Start of RECORDED INFORMATION
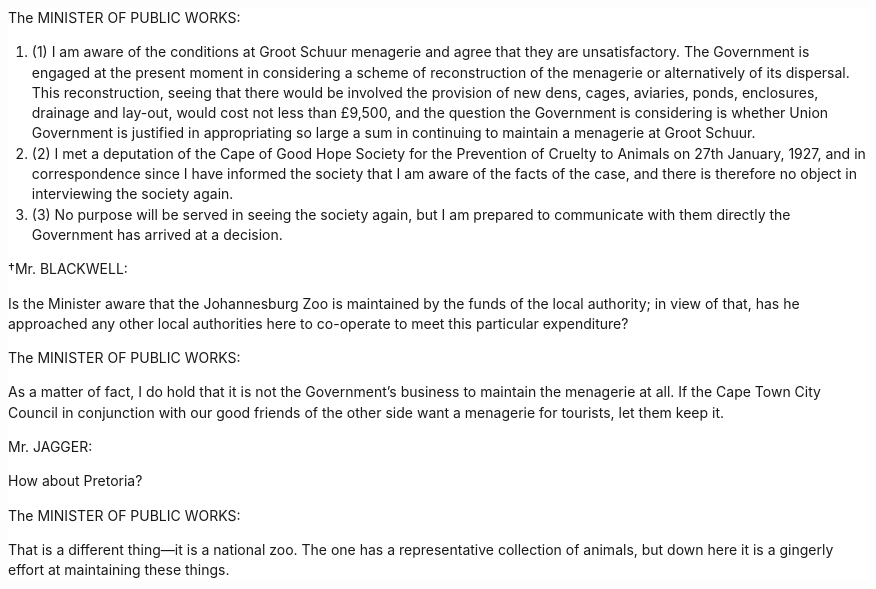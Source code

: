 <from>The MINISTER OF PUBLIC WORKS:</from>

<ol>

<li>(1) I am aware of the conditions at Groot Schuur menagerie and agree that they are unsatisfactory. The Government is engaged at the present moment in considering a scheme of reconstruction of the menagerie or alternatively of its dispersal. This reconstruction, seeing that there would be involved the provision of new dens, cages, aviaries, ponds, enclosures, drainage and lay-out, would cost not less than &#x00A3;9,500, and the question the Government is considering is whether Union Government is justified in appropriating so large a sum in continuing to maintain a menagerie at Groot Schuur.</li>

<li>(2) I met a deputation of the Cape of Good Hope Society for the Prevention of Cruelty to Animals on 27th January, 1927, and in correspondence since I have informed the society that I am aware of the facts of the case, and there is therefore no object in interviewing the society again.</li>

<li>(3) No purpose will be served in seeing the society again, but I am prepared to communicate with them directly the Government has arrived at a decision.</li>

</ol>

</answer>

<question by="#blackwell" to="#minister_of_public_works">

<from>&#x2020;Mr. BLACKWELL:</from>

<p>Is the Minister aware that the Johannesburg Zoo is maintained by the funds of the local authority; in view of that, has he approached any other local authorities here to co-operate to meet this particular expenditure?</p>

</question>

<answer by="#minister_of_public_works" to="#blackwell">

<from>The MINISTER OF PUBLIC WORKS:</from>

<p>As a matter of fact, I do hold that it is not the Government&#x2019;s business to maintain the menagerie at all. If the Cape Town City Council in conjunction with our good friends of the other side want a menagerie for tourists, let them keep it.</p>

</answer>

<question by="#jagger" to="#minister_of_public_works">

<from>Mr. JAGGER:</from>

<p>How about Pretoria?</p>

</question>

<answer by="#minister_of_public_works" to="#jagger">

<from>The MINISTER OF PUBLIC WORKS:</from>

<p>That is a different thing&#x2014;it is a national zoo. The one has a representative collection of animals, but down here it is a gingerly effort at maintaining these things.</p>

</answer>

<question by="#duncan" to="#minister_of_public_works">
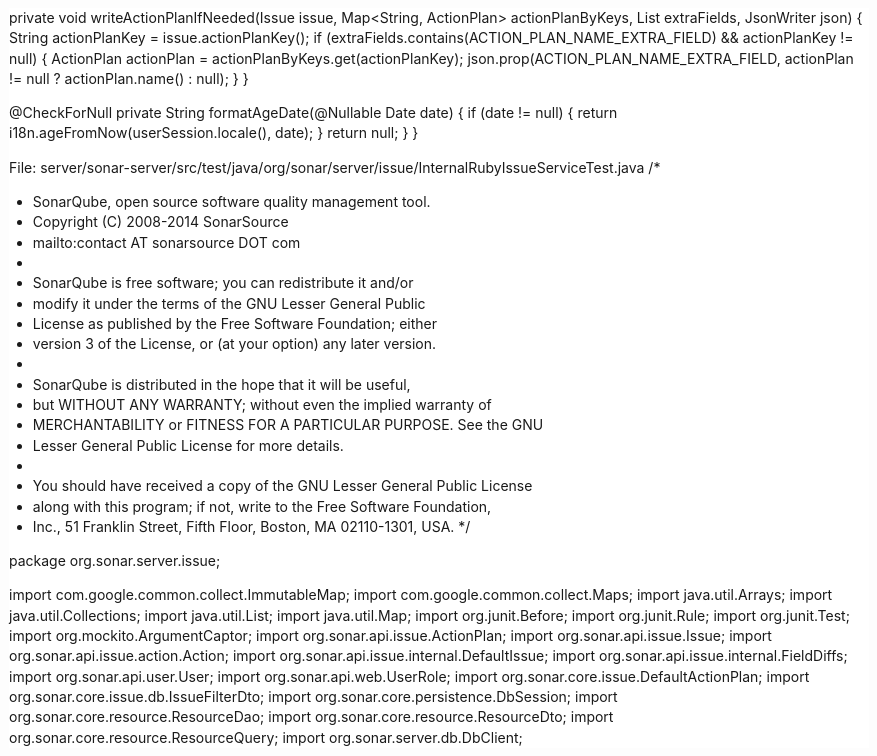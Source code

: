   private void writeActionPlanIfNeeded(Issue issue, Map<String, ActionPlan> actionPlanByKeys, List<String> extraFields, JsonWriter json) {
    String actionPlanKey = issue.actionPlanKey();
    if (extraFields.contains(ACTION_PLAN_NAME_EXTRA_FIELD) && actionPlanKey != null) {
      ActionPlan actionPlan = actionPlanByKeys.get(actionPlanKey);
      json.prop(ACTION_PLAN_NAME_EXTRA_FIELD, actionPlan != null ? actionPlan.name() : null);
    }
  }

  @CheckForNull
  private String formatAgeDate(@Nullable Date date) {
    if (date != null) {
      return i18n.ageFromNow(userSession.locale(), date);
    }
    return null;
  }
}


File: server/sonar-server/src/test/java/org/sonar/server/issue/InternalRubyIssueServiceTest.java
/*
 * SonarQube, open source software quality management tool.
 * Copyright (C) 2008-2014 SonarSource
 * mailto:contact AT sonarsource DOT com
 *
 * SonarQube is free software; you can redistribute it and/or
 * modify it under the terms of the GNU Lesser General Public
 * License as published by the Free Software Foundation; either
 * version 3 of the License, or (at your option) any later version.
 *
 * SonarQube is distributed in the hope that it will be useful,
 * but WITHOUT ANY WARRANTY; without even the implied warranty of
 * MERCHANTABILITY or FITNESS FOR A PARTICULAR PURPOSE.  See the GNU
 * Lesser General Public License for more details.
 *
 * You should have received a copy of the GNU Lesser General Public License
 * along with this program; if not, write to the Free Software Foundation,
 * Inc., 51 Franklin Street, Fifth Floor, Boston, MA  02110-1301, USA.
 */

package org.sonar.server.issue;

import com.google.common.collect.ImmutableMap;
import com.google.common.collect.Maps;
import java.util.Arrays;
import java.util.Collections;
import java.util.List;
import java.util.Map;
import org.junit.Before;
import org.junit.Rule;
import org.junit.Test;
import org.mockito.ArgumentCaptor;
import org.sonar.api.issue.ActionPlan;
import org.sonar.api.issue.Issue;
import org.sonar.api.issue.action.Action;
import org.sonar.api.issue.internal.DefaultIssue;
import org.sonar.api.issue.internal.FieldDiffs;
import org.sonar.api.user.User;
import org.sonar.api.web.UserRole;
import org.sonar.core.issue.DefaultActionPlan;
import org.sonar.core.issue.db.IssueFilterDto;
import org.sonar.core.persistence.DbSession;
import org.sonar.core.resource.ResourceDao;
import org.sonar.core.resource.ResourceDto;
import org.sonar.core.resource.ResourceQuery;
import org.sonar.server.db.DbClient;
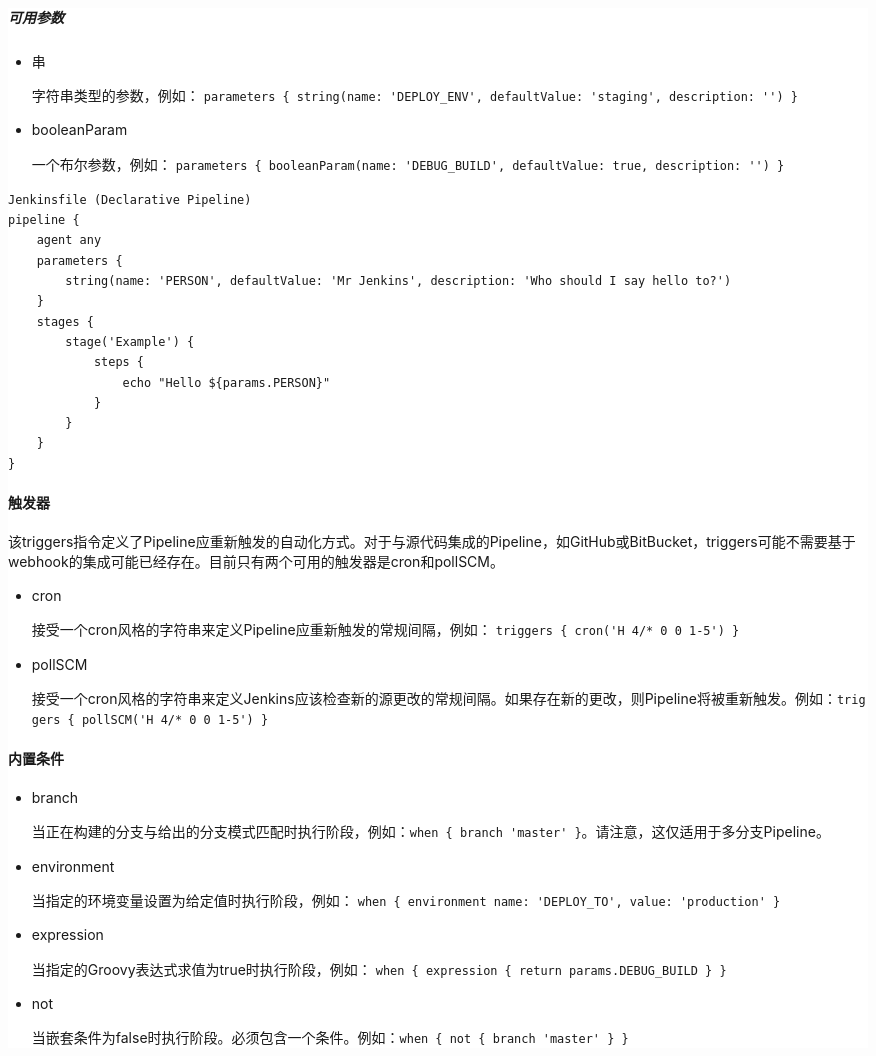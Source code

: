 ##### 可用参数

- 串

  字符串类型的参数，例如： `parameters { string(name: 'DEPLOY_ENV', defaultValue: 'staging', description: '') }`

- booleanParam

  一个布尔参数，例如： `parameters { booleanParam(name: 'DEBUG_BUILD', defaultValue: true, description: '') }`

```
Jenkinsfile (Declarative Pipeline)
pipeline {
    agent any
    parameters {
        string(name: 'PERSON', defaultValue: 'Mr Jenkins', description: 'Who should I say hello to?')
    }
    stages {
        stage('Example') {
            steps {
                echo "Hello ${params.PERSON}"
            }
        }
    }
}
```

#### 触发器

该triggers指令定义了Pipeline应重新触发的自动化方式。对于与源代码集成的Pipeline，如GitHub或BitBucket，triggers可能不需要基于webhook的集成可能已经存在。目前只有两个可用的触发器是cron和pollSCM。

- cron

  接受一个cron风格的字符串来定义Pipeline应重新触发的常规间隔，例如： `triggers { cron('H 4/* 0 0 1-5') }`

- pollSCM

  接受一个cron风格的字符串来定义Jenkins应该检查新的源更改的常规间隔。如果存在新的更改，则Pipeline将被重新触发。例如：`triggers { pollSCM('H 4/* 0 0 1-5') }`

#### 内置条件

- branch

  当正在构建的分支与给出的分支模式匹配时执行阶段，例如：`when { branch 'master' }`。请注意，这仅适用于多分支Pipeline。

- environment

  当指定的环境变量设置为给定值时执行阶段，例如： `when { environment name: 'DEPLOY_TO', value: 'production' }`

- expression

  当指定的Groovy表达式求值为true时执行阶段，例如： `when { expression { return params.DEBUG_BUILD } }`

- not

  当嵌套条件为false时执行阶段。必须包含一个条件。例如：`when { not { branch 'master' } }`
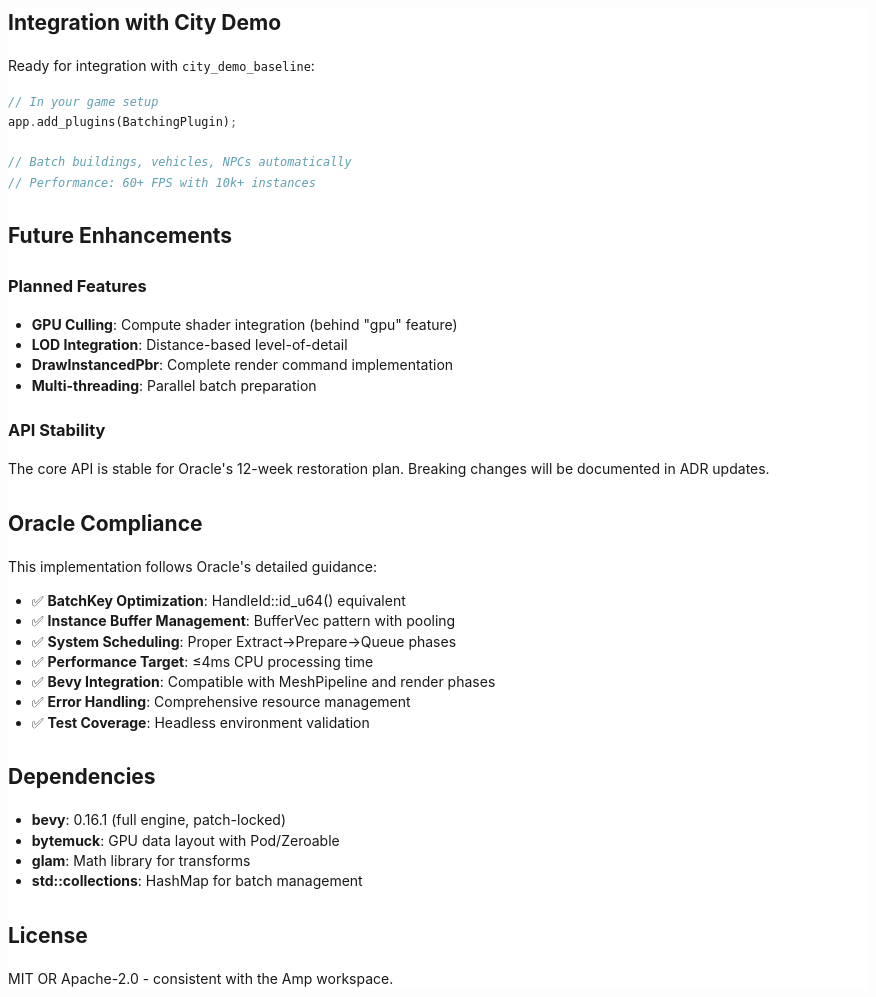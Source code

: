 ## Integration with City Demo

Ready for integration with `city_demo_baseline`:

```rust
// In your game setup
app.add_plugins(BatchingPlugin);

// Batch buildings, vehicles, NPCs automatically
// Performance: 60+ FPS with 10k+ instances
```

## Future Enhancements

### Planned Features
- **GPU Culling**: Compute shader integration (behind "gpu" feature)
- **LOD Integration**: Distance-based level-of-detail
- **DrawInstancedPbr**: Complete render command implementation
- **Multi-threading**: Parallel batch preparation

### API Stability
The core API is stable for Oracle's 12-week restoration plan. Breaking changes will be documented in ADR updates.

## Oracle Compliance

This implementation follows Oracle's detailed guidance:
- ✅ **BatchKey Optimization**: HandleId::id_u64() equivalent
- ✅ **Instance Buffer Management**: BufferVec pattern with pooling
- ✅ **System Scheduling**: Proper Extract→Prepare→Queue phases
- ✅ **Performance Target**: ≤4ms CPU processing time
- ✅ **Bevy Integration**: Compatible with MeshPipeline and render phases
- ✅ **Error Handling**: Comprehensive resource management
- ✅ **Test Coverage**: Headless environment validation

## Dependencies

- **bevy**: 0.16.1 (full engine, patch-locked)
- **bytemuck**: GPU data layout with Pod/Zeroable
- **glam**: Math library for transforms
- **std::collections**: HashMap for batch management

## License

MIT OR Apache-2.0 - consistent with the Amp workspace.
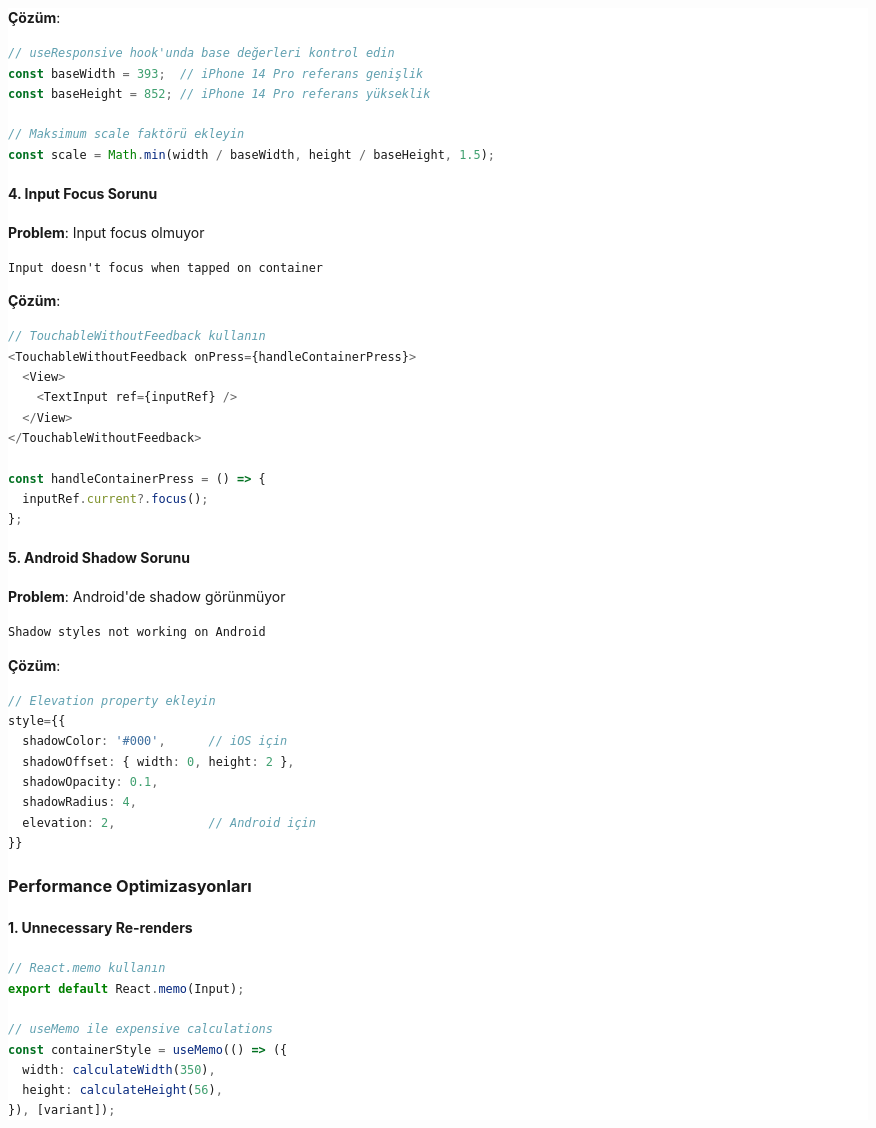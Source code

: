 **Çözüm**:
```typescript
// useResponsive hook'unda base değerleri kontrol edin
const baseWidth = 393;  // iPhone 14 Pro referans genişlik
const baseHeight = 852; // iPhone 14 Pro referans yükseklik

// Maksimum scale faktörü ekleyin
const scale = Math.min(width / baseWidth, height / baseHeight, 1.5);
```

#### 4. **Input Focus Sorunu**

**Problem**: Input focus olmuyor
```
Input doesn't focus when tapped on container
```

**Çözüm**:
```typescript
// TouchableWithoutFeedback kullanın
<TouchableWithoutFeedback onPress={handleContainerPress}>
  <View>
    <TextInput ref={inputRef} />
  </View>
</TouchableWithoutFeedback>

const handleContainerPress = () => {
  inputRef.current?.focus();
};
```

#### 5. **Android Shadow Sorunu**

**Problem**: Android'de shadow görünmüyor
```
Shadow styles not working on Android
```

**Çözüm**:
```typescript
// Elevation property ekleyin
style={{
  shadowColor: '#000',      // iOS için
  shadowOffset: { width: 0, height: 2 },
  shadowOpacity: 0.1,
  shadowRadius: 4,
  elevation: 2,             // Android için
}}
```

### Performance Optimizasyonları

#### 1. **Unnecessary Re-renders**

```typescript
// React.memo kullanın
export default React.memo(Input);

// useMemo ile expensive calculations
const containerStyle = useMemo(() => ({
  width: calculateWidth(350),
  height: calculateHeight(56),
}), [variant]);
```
End of RECORDED INFORMATION
* **WHAT YOU ARE ASKED TO DO**
Wherever the line holding "SonarQube is distributed" falls in the entries above, copy exactly from it through the line holding "import com.google.common.collect.ImmutableMap;", inclusive, and add nothing.

* **OUTPUT BELOW**
 * SonarQube is distributed in the hope that it will be useful,
 * but WITHOUT ANY WARRANTY; without even the implied warranty of
 * MERCHANTABILITY or FITNESS FOR A PARTICULAR PURPOSE.  See the GNU
 * Lesser General Public License for more details.
 *
 * You should have received a copy of the GNU Lesser General Public License
 * along with this program; if not, write to the Free Software Foundation,
 * Inc., 51 Franklin Street, Fifth Floor, Boston, MA  02110-1301, USA.
 */

package org.sonar.server.issue;

import com.google.common.collect.ImmutableMap;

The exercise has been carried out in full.